### PROBLEM TO SOLVE
Among the records that follow, find each line holding the word "using" and copy it.

┌─ PROVIDED INFORMATION

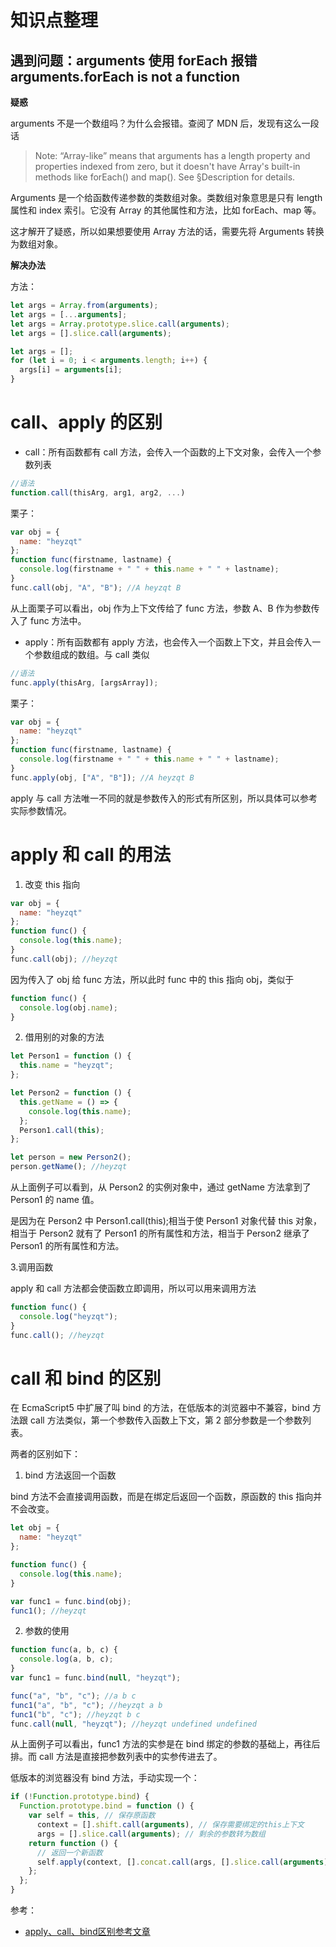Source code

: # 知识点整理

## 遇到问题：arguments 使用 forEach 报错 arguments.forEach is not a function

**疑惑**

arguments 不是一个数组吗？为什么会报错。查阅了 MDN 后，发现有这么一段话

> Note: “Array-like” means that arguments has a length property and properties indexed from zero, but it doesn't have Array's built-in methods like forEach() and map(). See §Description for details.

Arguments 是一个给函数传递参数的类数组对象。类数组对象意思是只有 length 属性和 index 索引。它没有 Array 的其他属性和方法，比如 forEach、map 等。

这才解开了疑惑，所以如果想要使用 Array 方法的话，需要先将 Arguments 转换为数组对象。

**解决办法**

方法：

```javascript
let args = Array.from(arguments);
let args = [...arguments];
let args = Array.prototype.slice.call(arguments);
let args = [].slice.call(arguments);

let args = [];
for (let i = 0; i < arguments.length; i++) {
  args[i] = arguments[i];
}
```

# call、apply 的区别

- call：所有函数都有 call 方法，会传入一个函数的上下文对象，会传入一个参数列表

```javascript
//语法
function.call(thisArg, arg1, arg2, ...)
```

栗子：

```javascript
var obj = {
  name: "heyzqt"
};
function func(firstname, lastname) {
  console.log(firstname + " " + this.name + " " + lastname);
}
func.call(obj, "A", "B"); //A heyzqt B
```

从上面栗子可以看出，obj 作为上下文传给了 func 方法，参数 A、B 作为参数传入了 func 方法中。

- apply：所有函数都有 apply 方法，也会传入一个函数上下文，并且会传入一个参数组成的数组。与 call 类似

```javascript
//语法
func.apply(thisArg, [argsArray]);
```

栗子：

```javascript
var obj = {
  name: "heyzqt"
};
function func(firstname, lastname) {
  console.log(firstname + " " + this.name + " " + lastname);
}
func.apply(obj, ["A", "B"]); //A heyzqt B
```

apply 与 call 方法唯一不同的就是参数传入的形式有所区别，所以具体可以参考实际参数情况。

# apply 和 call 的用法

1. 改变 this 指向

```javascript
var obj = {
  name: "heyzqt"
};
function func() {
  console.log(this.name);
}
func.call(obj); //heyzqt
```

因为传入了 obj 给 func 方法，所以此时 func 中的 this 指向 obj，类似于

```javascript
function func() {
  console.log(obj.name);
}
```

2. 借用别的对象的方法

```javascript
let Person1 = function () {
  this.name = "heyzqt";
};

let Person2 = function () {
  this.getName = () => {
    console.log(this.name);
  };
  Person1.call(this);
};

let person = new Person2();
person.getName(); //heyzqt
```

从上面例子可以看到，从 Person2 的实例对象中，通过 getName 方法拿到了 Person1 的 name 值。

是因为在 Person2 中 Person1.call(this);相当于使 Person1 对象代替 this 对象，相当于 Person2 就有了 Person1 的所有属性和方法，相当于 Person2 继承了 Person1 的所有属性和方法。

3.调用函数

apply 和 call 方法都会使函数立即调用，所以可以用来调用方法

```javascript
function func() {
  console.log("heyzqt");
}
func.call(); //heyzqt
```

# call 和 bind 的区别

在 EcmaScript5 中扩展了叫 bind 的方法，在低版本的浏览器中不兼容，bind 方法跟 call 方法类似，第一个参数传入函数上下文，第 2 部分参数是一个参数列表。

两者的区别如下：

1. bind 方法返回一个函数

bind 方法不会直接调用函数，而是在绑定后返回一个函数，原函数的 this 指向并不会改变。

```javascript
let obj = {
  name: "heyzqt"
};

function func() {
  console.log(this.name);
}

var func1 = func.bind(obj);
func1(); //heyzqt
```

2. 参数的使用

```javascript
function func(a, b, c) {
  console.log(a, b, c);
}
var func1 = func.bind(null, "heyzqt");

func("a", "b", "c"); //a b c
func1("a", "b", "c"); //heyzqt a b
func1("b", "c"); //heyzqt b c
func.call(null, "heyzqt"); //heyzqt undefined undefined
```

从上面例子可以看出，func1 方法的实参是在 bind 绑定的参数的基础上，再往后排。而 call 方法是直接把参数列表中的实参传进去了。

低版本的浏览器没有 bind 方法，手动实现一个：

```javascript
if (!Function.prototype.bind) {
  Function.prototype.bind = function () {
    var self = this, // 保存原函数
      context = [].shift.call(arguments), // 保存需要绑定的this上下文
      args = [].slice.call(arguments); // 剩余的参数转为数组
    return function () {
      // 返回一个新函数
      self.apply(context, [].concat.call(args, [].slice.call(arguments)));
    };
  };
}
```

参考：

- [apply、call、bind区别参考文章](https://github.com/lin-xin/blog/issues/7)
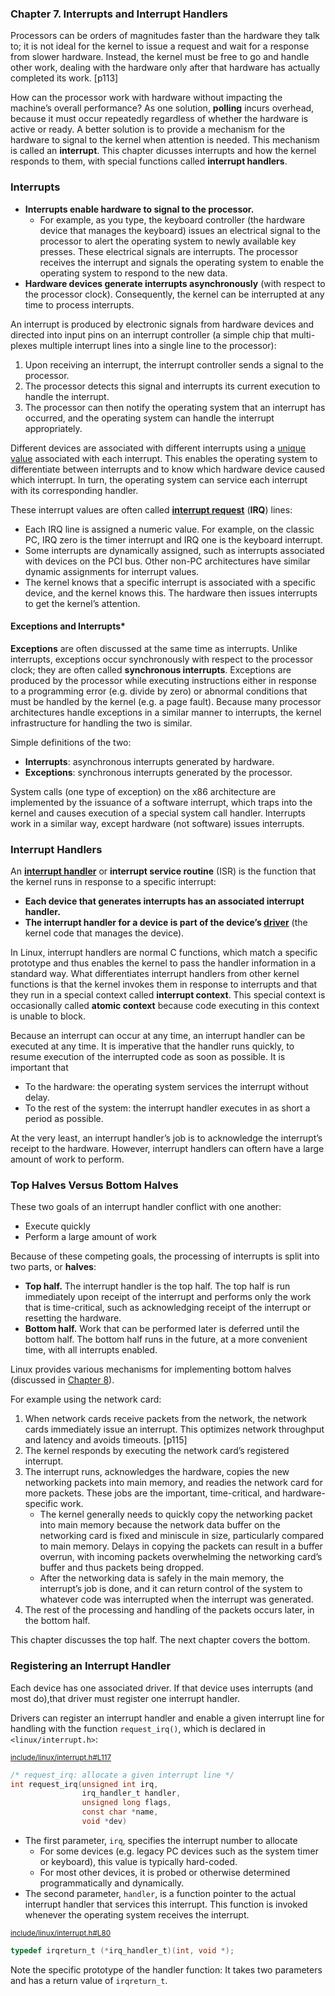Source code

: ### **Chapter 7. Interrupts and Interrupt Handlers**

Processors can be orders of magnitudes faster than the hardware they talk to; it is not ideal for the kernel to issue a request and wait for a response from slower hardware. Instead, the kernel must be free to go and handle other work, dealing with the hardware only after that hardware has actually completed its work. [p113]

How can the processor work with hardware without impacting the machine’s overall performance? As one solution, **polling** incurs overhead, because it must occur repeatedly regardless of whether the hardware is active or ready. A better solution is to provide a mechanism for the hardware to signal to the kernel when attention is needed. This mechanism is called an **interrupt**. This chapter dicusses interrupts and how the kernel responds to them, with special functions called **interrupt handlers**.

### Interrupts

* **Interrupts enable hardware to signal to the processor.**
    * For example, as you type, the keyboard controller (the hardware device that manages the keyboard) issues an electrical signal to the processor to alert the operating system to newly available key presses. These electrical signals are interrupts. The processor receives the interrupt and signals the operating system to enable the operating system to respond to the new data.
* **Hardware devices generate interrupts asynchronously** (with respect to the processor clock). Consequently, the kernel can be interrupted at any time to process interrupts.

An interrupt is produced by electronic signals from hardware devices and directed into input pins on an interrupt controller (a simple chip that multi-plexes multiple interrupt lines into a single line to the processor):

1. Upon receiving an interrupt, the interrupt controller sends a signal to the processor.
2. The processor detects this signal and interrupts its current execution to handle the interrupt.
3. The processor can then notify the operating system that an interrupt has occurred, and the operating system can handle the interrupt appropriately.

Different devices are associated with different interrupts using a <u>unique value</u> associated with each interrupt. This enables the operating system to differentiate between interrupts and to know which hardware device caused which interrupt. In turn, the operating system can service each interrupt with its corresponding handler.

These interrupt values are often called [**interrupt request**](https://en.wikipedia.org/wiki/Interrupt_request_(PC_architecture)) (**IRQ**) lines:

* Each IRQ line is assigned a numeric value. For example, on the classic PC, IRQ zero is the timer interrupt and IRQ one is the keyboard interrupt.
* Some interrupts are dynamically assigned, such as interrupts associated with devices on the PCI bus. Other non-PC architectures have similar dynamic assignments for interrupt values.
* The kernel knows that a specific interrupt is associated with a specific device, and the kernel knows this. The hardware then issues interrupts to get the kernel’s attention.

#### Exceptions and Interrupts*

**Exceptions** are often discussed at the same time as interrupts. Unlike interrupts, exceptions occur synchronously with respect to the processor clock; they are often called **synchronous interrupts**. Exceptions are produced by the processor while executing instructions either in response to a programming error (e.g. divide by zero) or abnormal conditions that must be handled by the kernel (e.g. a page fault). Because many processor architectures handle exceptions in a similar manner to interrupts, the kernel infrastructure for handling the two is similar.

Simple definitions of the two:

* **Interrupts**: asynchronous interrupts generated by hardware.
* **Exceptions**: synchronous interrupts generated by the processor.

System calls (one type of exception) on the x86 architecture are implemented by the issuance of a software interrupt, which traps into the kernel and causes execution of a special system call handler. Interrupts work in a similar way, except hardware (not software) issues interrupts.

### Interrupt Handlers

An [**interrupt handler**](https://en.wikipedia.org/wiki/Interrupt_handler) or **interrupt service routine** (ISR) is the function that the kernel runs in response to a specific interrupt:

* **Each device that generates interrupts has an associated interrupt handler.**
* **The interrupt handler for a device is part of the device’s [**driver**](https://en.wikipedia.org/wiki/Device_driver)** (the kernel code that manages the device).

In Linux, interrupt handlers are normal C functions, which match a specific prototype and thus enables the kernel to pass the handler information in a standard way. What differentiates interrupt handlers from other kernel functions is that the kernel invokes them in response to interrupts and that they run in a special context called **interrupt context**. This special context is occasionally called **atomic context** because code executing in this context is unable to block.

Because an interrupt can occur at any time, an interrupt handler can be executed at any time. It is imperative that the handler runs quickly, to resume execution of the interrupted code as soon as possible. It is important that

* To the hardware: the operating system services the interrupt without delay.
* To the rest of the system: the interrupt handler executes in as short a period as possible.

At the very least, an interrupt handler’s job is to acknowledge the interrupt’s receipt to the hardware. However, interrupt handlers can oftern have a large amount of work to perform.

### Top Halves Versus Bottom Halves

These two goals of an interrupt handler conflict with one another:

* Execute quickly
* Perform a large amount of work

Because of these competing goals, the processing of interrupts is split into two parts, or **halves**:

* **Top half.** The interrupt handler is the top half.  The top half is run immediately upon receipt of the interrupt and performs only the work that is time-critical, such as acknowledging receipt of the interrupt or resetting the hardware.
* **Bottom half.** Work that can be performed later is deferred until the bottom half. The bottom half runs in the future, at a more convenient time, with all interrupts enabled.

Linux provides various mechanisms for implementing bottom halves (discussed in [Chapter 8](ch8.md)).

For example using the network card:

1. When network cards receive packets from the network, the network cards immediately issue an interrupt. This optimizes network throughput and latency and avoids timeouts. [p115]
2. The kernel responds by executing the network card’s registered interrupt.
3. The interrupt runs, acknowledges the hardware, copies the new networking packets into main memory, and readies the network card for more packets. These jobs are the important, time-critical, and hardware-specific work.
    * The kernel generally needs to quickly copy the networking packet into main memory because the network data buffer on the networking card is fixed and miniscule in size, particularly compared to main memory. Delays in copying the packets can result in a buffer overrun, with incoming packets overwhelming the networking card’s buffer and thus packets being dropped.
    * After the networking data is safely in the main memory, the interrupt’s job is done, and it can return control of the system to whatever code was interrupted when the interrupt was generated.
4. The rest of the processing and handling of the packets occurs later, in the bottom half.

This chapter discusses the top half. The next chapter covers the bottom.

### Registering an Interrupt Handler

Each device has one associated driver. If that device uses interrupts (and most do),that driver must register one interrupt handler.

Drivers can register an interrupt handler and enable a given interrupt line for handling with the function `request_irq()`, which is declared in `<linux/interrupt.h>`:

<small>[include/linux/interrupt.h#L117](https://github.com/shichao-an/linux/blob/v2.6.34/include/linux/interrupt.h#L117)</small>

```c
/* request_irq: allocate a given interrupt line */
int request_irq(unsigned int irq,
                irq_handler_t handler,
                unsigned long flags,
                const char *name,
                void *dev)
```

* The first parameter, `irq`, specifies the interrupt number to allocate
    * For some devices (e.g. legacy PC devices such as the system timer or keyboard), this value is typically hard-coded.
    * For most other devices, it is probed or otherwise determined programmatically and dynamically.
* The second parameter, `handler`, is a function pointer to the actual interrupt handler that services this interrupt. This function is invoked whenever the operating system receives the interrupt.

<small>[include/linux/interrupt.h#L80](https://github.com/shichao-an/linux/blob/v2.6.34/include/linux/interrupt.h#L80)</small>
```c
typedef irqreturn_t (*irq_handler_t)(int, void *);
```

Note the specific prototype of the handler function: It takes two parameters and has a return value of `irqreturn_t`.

└─

### EXPECTED ANSWER
Different devices are associated with different interrupts using a <u>unique value</u> associated with each interrupt. This enables the operating system to differentiate between interrupts and to know which hardware device caused which interrupt. In turn, the operating system can service each interrupt with its corresponding handler.
For example using the network card:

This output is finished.